▸ Required action:
Your output should repeat each record below with no differences.

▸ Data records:
========================================

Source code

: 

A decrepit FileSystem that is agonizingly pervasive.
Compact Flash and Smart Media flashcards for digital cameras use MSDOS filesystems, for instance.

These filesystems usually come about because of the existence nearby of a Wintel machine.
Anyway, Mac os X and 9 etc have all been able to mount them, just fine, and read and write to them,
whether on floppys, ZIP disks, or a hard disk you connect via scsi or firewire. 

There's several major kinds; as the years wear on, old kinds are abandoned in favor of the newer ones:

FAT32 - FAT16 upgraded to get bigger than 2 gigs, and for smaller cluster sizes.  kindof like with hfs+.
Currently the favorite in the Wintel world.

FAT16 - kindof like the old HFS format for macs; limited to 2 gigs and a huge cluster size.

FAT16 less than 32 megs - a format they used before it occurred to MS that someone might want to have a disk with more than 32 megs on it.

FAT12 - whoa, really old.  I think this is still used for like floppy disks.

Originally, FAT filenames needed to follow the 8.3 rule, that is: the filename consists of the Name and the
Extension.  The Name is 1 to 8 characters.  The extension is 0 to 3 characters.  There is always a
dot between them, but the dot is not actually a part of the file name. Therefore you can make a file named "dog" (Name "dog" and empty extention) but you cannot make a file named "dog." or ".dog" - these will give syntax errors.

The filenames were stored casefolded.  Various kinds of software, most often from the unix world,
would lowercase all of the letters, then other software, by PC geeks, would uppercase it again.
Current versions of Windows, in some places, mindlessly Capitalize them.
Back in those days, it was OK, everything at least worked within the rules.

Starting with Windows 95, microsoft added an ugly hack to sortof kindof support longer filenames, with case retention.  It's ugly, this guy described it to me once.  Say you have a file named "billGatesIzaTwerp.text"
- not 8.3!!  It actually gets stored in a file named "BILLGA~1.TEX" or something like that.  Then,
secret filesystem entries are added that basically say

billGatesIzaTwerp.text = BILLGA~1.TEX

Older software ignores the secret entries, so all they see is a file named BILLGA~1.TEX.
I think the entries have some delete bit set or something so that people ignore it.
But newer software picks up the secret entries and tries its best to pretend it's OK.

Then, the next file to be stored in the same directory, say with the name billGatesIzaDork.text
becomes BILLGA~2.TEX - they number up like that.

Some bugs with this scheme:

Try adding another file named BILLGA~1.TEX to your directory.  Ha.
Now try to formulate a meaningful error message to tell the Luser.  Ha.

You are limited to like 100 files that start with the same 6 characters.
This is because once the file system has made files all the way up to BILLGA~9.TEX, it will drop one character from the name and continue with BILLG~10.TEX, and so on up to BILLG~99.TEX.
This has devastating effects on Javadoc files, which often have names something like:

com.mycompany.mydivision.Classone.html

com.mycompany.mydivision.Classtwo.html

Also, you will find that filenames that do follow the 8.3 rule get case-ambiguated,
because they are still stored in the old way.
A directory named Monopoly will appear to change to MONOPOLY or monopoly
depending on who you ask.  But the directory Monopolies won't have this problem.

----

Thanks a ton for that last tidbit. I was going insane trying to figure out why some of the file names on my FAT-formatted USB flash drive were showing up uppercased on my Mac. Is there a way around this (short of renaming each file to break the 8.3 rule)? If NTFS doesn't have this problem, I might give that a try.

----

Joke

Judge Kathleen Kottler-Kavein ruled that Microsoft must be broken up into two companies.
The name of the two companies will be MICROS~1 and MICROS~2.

========================================

▸ Written solution:
Source code

: 

A decrepit FileSystem that is agonizingly pervasive.
Compact Flash and Smart Media flashcards for digital cameras use MSDOS filesystems, for instance.

These filesystems usually come about because of the existence nearby of a Wintel machine.
Anyway, Mac os X and 9 etc have all been able to mount them, just fine, and read and write to them,
whether on floppys, ZIP disks, or a hard disk you connect via scsi or firewire. 

There's several major kinds; as the years wear on, old kinds are abandoned in favor of the newer ones:

FAT32 - FAT16 upgraded to get bigger than 2 gigs, and for smaller cluster sizes.  kindof like with hfs+.
Currently the favorite in the Wintel world.

FAT16 - kindof like the old HFS format for macs; limited to 2 gigs and a huge cluster size.

FAT16 less than 32 megs - a format they used before it occurred to MS that someone might want to have a disk with more than 32 megs on it.

FAT12 - whoa, really old.  I think this is still used for like floppy disks.

Originally, FAT filenames needed to follow the 8.3 rule, that is: the filename consists of the Name and the
Extension.  The Name is 1 to 8 characters.  The extension is 0 to 3 characters.  There is always a
dot between them, but the dot is not actually a part of the file name. Therefore you can make a file named "dog" (Name "dog" and empty extention) but you cannot make a file named "dog." or ".dog" - these will give syntax errors.

The filenames were stored casefolded.  Various kinds of software, most often from the unix world,
would lowercase all of the letters, then other software, by PC geeks, would uppercase it again.
Current versions of Windows, in some places, mindlessly Capitalize them.
Back in those days, it was OK, everything at least worked within the rules.

Starting with Windows 95, microsoft added an ugly hack to sortof kindof support longer filenames, with case retention.  It's ugly, this guy described it to me once.  Say you have a file named "billGatesIzaTwerp.text"
- not 8.3!!  It actually gets stored in a file named "BILLGA~1.TEX" or something like that.  Then,
secret filesystem entries are added that basically say

billGatesIzaTwerp.text = BILLGA~1.TEX

Older software ignores the secret entries, so all they see is a file named BILLGA~1.TEX.
I think the entries have some delete bit set or something so that people ignore it.
But newer software picks up the secret entries and tries its best to pretend it's OK.

Then, the next file to be stored in the same directory, say with the name billGatesIzaDork.text
becomes BILLGA~2.TEX - they number up like that.

Some bugs with this scheme:

Try adding another file named BILLGA~1.TEX to your directory.  Ha.
Now try to formulate a meaningful error message to tell the Luser.  Ha.

You are limited to like 100 files that start with the same 6 characters.
This is because once the file system has made files all the way up to BILLGA~9.TEX, it will drop one character from the name and continue with BILLG~10.TEX, and so on up to BILLG~99.TEX.
This has devastating effects on Javadoc files, which often have names something like:

com.mycompany.mydivision.Classone.html

com.mycompany.mydivision.Classtwo.html

Also, you will find that filenames that do follow the 8.3 rule get case-ambiguated,
because they are still stored in the old way.
A directory named Monopoly will appear to change to MONOPOLY or monopoly
depending on who you ask.  But the directory Monopolies won't have this problem.

----

Thanks a ton for that last tidbit. I was going insane trying to figure out why some of the file names on my FAT-formatted USB flash drive were showing up uppercased on my Mac. Is there a way around this (short of renaming each file to break the 8.3 rule)? If NTFS doesn't have this problem, I might give that a try.

----

Joke

Judge Kathleen Kottler-Kavein ruled that Microsoft must be broken up into two companies.
The name of the two companies will be MICROS~1 and MICROS~2.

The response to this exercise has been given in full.